Source records:
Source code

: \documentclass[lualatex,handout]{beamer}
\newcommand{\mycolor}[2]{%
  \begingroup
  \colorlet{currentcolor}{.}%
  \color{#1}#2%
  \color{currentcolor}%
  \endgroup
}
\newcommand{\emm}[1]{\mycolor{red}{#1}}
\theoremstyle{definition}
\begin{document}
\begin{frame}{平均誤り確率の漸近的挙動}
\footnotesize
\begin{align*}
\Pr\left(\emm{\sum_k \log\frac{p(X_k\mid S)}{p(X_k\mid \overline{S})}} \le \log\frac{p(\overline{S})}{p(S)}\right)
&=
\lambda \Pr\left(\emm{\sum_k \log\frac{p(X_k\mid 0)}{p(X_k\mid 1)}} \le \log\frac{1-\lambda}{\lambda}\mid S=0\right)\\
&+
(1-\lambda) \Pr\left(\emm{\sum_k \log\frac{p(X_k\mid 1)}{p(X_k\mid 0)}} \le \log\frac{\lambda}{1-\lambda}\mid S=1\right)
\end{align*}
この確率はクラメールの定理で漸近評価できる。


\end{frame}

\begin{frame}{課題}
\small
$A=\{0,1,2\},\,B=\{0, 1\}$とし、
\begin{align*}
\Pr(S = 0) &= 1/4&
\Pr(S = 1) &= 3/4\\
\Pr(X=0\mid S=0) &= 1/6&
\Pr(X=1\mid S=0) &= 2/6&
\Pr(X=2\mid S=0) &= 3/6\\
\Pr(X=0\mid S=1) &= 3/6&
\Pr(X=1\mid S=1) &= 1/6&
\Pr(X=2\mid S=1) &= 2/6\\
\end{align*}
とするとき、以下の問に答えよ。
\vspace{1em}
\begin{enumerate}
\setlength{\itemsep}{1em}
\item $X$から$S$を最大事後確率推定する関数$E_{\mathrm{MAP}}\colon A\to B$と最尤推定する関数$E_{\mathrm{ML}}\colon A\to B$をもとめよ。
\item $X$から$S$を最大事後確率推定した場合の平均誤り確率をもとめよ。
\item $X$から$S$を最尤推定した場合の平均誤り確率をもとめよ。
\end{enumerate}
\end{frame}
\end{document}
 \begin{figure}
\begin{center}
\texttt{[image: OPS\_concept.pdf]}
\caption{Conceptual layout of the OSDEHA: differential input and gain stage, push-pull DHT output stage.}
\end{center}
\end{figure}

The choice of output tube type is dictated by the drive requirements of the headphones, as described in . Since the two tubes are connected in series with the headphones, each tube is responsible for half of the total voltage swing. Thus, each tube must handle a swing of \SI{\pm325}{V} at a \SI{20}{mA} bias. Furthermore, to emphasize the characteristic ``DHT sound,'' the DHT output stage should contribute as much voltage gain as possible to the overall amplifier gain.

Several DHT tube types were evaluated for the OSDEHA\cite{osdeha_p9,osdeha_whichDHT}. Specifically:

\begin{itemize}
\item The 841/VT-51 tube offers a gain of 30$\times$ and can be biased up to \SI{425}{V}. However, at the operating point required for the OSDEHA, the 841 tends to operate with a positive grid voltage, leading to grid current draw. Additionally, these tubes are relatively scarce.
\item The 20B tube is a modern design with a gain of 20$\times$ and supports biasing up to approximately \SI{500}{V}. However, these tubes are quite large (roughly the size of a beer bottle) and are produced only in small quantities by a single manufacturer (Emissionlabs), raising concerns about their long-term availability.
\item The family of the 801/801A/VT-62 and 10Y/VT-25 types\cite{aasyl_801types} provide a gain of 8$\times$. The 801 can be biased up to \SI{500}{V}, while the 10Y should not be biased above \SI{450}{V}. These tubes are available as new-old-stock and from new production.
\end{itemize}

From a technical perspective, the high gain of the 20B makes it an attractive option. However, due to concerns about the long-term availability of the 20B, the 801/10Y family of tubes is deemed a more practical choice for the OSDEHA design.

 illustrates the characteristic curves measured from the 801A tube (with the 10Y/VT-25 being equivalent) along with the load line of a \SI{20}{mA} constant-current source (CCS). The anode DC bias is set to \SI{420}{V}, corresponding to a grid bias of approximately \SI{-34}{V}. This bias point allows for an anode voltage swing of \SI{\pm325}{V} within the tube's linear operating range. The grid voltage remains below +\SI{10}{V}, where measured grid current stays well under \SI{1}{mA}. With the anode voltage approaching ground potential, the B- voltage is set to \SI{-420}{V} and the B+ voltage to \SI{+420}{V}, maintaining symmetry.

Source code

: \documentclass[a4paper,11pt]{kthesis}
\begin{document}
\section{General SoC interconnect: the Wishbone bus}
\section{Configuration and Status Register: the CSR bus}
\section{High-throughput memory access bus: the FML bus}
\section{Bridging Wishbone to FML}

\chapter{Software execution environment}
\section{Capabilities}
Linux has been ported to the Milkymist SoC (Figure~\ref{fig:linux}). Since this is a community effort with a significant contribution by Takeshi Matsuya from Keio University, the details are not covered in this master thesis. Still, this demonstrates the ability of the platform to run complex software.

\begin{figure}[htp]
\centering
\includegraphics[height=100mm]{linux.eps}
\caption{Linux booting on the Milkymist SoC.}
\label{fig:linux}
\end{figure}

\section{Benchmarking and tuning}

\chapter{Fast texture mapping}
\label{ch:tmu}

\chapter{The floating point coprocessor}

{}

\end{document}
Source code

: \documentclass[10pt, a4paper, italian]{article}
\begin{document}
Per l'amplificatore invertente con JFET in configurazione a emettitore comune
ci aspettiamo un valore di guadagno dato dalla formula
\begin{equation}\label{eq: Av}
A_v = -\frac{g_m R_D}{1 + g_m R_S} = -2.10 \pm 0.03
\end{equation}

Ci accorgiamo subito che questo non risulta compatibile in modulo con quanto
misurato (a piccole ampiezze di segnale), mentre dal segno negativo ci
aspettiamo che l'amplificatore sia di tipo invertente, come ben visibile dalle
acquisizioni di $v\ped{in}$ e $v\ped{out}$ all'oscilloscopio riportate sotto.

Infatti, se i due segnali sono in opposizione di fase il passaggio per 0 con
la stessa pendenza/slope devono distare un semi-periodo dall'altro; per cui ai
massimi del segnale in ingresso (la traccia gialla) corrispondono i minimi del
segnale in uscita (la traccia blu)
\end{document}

### ASSIGNED TASK
Every line above needs to be retyped exactly.

### ANSWER SPACE
Source code

: \documentclass[lualatex,handout]{beamer}
\newcommand{\mycolor}[2]{%
  \begingroup
  \colorlet{currentcolor}{.}%
  \color{#1}#2%
  \color{currentcolor}%
  \endgroup
}
\newcommand{\emm}[1]{\mycolor{red}{#1}}
\theoremstyle{definition}
\begin{document}
\begin{frame}{平均誤り確率の漸近的挙動}
\footnotesize
\begin{align*}
\Pr\left(\emm{\sum_k \log\frac{p(X_k\mid S)}{p(X_k\mid \overline{S})}} \le \log\frac{p(\overline{S})}{p(S)}\right)
&=
\lambda \Pr\left(\emm{\sum_k \log\frac{p(X_k\mid 0)}{p(X_k\mid 1)}} \le \log\frac{1-\lambda}{\lambda}\mid S=0\right)\\
&+
(1-\lambda) \Pr\left(\emm{\sum_k \log\frac{p(X_k\mid 1)}{p(X_k\mid 0)}} \le \log\frac{\lambda}{1-\lambda}\mid S=1\right)
\end{align*}
この確率はクラメールの定理で漸近評価できる。


\end{frame}

\begin{frame}{課題}
\small
$A=\{0,1,2\},\,B=\{0, 1\}$とし、
\begin{align*}
\Pr(S = 0) &= 1/4&
\Pr(S = 1) &= 3/4\\
\Pr(X=0\mid S=0) &= 1/6&
\Pr(X=1\mid S=0) &= 2/6&
\Pr(X=2\mid S=0) &= 3/6\\
\Pr(X=0\mid S=1) &= 3/6&
\Pr(X=1\mid S=1) &= 1/6&
\Pr(X=2\mid S=1) &= 2/6\\
\end{align*}
とするとき、以下の問に答えよ。
\vspace{1em}
\begin{enumerate}
\setlength{\itemsep}{1em}
\item $X$から$S$を最大事後確率推定する関数$E_{\mathrm{MAP}}\colon A\to B$と最尤推定する関数$E_{\mathrm{ML}}\colon A\to B$をもとめよ。
\item $X$から$S$を最大事後確率推定した場合の平均誤り確率をもとめよ。
\item $X$から$S$を最尤推定した場合の平均誤り確率をもとめよ。
\end{enumerate}
\end{frame}
\end{document}
 \begin{figure}
\begin{center}
\texttt{[image: OPS\_concept.pdf]}
\caption{Conceptual layout of the OSDEHA: differential input and gain stage, push-pull DHT output stage.}
\end{center}
\end{figure}

The choice of output tube type is dictated by the drive requirements of the headphones, as described in . Since the two tubes are connected in series with the headphones, each tube is responsible for half of the total voltage swing. Thus, each tube must handle a swing of \SI{\pm325}{V} at a \SI{20}{mA} bias. Furthermore, to emphasize the characteristic ``DHT sound,'' the DHT output stage should contribute as much voltage gain as possible to the overall amplifier gain.

Several DHT tube types were evaluated for the OSDEHA\cite{osdeha_p9,osdeha_whichDHT}. Specifically:

\begin{itemize}
\item The 841/VT-51 tube offers a gain of 30$\times$ and can be biased up to \SI{425}{V}. However, at the operating point required for the OSDEHA, the 841 tends to operate with a positive grid voltage, leading to grid current draw. Additionally, these tubes are relatively scarce.
\item The 20B tube is a modern design with a gain of 20$\times$ and supports biasing up to approximately \SI{500}{V}. However, these tubes are quite large (roughly the size of a beer bottle) and are produced only in small quantities by a single manufacturer (Emissionlabs), raising concerns about their long-term availability.
\item The family of the 801/801A/VT-62 and 10Y/VT-25 types\cite{aasyl_801types} provide a gain of 8$\times$. The 801 can be biased up to \SI{500}{V}, while the 10Y should not be biased above \SI{450}{V}. These tubes are available as new-old-stock and from new production.
\end{itemize}

From a technical perspective, the high gain of the 20B makes it an attractive option. However, due to concerns about the long-term availability of the 20B, the 801/10Y family of tubes is deemed a more practical choice for the OSDEHA design.

 illustrates the characteristic curves measured from the 801A tube (with the 10Y/VT-25 being equivalent) along with the load line of a \SI{20}{mA} constant-current source (CCS). The anode DC bias is set to \SI{420}{V}, corresponding to a grid bias of approximately \SI{-34}{V}. This bias point allows for an anode voltage swing of \SI{\pm325}{V} within the tube's linear operating range. The grid voltage remains below +\SI{10}{V}, where measured grid current stays well under \SI{1}{mA}. With the anode voltage approaching ground potential, the B- voltage is set to \SI{-420}{V} and the B+ voltage to \SI{+420}{V}, maintaining symmetry.

Source code

: \documentclass[a4paper,11pt]{kthesis}
\begin{document}
\section{General SoC interconnect: the Wishbone bus}
\section{Configuration and Status Register: the CSR bus}
\section{High-throughput memory access bus: the FML bus}
\section{Bridging Wishbone to FML}

\chapter{Software execution environment}
\section{Capabilities}
Linux has been ported to the Milkymist SoC (Figure~\ref{fig:linux}). Since this is a community effort with a significant contribution by Takeshi Matsuya from Keio University, the details are not covered in this master thesis. Still, this demonstrates the ability of the platform to run complex software.

\begin{figure}[htp]
\centering
\includegraphics[height=100mm]{linux.eps}
\caption{Linux booting on the Milkymist SoC.}
\label{fig:linux}
\end{figure}

\section{Benchmarking and tuning}

\chapter{Fast texture mapping}
\label{ch:tmu}

\chapter{The floating point coprocessor}

{}

\end{document}
Source code

: \documentclass[10pt, a4paper, italian]{article}
\begin{document}
Per l'amplificatore invertente con JFET in configurazione a emettitore comune
ci aspettiamo un valore di guadagno dato dalla formula
\begin{equation}\label{eq: Av}
A_v = -\frac{g_m R_D}{1 + g_m R_S} = -2.10 \pm 0.03
\end{equation}

Ci accorgiamo subito che questo non risulta compatibile in modulo con quanto
misurato (a piccole ampiezze di segnale), mentre dal segno negativo ci
aspettiamo che l'amplificatore sia di tipo invertente, come ben visibile dalle
acquisizioni di $v\ped{in}$ e $v\ped{out}$ all'oscilloscopio riportate sotto.

Infatti, se i due segnali sono in opposizione di fase il passaggio per 0 con
la stessa pendenza/slope devono distare un semi-periodo dall'altro; per cui ai
massimi del segnale in ingresso (la traccia gialla) corrispondono i minimi del
segnale in uscita (la traccia blu)
\end{document}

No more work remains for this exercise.